- Star and crescent
- Significance: Arrival of Mohammad to Medina and recognition of Islam and Muslims.
- Celebrations: Fairs, Educational programs about Islam
- Date: September 24
- Next time: 24 September 2026
- Frequency: annual
- Related to: Hijra, Buddha Day, Confucius Day, Aloha Festivals, Makahiki

= Islam Day (Hawaii) =

Islam Day was a day of recognition for Islam and Muslims in Hawaii on September 24, 2009, designated by a symbolic resolution of the State Legislature.

==Establishment==
Hawaii House Concurrent Resolution 100 to establish the day was proposed by Lyla Berg and passed unanimously on May 6, 2009.
The Hawaii Senate passed the resolution 22 to 3 to recognize "the rich religious, scientific, cultural and artistic contributions of the Islamic world". It was set for November 21 the founding of Islam, but moved to September 24 on the day Mohammad arrived in Medina in 644, allegedly because it conflicted with Aloha (Makahiki) Festivals.
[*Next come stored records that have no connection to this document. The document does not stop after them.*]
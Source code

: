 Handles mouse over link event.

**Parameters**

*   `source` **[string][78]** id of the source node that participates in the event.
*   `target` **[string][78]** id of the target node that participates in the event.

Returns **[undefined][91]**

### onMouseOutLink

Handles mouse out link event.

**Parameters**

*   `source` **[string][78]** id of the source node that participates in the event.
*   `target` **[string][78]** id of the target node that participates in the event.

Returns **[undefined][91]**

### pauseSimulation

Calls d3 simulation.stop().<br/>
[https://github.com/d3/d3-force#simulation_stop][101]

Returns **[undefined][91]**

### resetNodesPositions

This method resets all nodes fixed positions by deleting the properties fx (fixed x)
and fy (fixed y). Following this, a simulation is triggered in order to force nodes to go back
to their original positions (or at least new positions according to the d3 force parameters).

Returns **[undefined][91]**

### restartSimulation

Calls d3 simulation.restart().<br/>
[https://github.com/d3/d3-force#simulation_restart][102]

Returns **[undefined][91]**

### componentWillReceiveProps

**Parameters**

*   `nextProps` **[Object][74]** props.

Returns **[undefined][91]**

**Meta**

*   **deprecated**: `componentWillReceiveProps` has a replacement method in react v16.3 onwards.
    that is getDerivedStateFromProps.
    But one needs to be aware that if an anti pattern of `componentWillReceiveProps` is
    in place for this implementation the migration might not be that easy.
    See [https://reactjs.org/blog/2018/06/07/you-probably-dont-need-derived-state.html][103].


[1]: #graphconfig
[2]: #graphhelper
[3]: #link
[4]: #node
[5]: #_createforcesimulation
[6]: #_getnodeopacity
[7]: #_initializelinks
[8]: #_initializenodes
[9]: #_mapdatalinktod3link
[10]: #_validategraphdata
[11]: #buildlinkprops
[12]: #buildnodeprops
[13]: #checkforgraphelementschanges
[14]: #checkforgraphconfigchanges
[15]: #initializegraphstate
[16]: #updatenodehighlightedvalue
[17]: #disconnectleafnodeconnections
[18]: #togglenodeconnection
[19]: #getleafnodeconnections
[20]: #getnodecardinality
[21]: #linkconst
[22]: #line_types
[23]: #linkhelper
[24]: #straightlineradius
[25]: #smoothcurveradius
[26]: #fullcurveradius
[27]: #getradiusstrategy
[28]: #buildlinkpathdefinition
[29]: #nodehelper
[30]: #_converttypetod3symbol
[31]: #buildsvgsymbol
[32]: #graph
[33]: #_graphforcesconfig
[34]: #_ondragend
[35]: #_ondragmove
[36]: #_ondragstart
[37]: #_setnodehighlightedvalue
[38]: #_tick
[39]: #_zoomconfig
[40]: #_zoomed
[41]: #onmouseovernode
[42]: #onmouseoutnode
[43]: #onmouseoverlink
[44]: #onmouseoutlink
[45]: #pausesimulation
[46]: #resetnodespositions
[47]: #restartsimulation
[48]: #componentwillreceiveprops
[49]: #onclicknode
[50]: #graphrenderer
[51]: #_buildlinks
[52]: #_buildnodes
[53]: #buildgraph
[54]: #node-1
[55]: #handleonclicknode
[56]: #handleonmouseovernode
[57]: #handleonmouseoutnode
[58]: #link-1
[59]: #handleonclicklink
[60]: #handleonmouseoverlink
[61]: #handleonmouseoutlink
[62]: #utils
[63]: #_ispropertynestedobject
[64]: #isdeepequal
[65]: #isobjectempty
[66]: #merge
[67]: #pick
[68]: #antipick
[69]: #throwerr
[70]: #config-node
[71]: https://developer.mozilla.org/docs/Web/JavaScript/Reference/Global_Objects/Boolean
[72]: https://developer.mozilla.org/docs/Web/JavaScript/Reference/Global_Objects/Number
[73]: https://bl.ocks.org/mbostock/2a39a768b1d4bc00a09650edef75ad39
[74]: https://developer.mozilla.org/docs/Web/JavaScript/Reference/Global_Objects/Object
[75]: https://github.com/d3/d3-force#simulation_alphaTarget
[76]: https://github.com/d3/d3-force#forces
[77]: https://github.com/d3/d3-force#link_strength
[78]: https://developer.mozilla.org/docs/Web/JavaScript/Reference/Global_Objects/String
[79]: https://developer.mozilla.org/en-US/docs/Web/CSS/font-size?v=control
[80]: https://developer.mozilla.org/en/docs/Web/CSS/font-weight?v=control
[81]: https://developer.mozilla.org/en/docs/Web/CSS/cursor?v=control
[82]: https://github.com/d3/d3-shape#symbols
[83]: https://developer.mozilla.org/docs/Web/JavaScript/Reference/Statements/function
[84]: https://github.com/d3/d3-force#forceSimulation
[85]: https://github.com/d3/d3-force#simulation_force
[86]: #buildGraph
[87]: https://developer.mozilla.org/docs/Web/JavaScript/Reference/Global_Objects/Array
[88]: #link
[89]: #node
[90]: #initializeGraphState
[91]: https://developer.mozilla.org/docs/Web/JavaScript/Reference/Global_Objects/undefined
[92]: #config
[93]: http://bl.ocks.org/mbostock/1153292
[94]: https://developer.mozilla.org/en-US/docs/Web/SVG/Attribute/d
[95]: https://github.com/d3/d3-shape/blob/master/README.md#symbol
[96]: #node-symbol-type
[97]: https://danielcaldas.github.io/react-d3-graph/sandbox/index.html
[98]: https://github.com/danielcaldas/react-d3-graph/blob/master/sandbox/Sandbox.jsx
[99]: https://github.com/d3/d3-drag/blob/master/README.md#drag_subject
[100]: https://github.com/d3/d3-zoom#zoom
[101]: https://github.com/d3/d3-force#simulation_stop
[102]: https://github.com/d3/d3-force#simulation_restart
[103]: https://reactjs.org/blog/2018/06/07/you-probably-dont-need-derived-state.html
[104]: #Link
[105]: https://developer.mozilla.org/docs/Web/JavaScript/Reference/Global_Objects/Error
It was a state-designated day of recognition and not a holiday and no government funds were designated to it, to preserve the "separation of church and state". Muslims and supporters have seen it as an opportunity to repair the image of Islam, damaged by Islamic extremism. The public in Hawaii had a largely indifferent reaction to the news of the new day.

==First Celebration==
On September 24, 2009, Hawaii celebrated its first Islam Day with events held at the University of Hawaii and around the islands. At Ala Moana Beach Park a festival was held by the Muslim Association of Hawaii with more than 1000 people attending. "We expected 200 to 300, so we're very pleased with the turnout." Twelve police and guards were present but no protest or disturbance took place.